The Episodic Memory System
The brain contains specialized systems that are designed to store and utilize the different kinds of information contained in our experiences
The episodic memory system automatically captures information as a consequence of our exploring and experiencing the environment.
Every episode of our lives is unique, even if it contains highly overlapping information. Thus, we can remember many different instances of practicing the piano or driving our car to the same parking lot.
Episodic memory is formed rapidly, in one shot. It is the type of memory used to store individual events in a snapshot-like way. It involves associating together many aspects of the situation, such as the spatial context and the objects present. An example of the type of event or episodic memory is the memory of seeing a particular person at a particular place on a particular occasion.
The Memory Indexing Theory provides an account of the storage and retrieval of episodic memory, based on the intrinsic organization of the hippocampus (the part of the brain which is responsible for the indexing of new memories) and its anatomical relationship to other regions of the brain such as the neocortex and the entorhinal cortex. The hippocampus is made up of four regions CA1, CA2, CA3, and CA4, each has its own role in the formation of new memories.
At the highest level of abstraction, the hippocampus enables arbitrary sets of concurrent activity, involving for example the spatial context where an episode occurred, the people present during the episode, and what was seen during the episode, to be associated together and stored as one event. It provides a quick and inexpensive way to access the content of an episode.
The content of our daily experiences is registered in the neocortex. Sensory information (from which episodic memories is derived) occurs in the primary sensory areas of the neocortex.

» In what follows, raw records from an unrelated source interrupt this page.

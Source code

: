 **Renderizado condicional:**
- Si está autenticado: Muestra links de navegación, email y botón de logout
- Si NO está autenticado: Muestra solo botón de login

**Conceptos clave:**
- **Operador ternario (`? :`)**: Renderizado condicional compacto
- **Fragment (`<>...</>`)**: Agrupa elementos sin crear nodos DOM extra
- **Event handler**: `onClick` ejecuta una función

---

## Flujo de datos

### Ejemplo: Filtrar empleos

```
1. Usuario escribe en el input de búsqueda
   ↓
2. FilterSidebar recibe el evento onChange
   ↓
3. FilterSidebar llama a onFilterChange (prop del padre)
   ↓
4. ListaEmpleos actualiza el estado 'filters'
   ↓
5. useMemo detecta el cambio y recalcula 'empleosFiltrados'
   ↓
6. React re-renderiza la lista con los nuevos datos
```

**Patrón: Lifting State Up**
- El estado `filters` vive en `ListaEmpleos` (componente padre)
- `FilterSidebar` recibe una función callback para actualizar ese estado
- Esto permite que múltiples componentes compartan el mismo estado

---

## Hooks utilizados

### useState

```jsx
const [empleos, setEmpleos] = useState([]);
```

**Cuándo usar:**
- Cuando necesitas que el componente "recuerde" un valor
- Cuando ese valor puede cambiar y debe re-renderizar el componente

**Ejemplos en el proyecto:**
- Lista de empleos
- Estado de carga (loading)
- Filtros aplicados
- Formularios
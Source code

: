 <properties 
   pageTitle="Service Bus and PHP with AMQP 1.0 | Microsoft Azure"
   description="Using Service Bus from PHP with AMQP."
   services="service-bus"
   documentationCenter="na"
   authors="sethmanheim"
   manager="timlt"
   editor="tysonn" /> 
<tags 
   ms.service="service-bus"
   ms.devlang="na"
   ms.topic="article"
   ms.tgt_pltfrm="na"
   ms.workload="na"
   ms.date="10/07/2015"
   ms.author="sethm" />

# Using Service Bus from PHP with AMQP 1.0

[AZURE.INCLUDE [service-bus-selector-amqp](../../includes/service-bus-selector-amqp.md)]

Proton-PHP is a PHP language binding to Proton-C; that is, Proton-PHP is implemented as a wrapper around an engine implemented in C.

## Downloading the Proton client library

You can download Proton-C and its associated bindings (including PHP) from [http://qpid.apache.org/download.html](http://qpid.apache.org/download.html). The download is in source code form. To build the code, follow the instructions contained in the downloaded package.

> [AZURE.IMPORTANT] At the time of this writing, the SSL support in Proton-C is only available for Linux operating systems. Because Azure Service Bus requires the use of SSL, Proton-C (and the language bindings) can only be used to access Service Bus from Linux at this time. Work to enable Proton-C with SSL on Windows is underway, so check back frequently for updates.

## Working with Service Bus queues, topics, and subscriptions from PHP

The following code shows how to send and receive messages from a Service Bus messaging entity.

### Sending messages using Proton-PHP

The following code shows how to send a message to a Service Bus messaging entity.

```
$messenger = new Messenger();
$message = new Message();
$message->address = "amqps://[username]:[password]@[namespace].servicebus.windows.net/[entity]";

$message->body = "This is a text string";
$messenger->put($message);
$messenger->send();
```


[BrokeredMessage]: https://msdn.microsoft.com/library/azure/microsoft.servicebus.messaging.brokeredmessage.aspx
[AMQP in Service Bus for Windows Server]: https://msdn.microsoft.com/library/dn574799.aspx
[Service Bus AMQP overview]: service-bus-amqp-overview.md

Each sensory area extracts different aspects and features of sensation. The entorhinal cortex receives highly processed input from every sensory modality, as well as input relating to ongoing cognitive processes and brings it to the hippocampus complex. Hence, the entorhinal cortex is functioning as a hub in a the brain’s widespread memory network and is the main interface between the hippocampus and neocortex.
As a result, the hippocampus receives from the entorhinal cortex highly elaborated information, which has already been processed extensively along different sensory pathways.
This information converges in the hippocampus into an auto-associative network in the CA3 region. This network involves arbitrary associations between any of the inputs to the hippocampus, e.g., spatial and visual object.
The outcome of this neocortical-hippocampus interaction is the memory trace. The experience is represented as the set of strengthened synapses and co-activated neurons in the hippocampus. The memory trace can be simply described as a hippocampus representation of co-occurring patterns of activity in the neocortex.
A partial cue that activates the index can activate the neocortical patterns and thus retrieve the memory of the episode. The process goes as follows:
A subset of the original input pattern is received by the neocortex. The projections from these input patterns activate the connected neurons in the hippocampus representing the original experience. The activation of this representation then projects back to the neocortex to activate the pattern representing the entire experience.
It is this projection back to the neocortex that conveys the indexing property to the hippocampus representation.
Three Main Concepts
Binding and Projections. The hippocampus allows to rapidly and economically bind neocortical inputs into an index that can access those sites. Rather than strengthening connections among the neocortical modules that represent the content of an experience, projections from neocortical sites are rapidly and economically bound into an index in the hippocampus. There are no modifications among the neocortical activity patterns.
Pattern completion. A subset or portion of the experience that originally established the memory trace can activate or replay the entire experience. When neocortical activity patterns are produced by a subset of the elements of a prior episode, their projections to the hippocampus will activate the index and it will project back to neocortical units to activate the entire pattern of activity generated by the original episode.
Pattern separation. The episodic memory system has the capacity to maintain distinct representations of similar but separately occurring episodes. Provided the inputs do not extensively overlap, the index provides a way of separating overlapping episodes. This allows the appropriated patterns of neocortical activity to be activated during retrieval.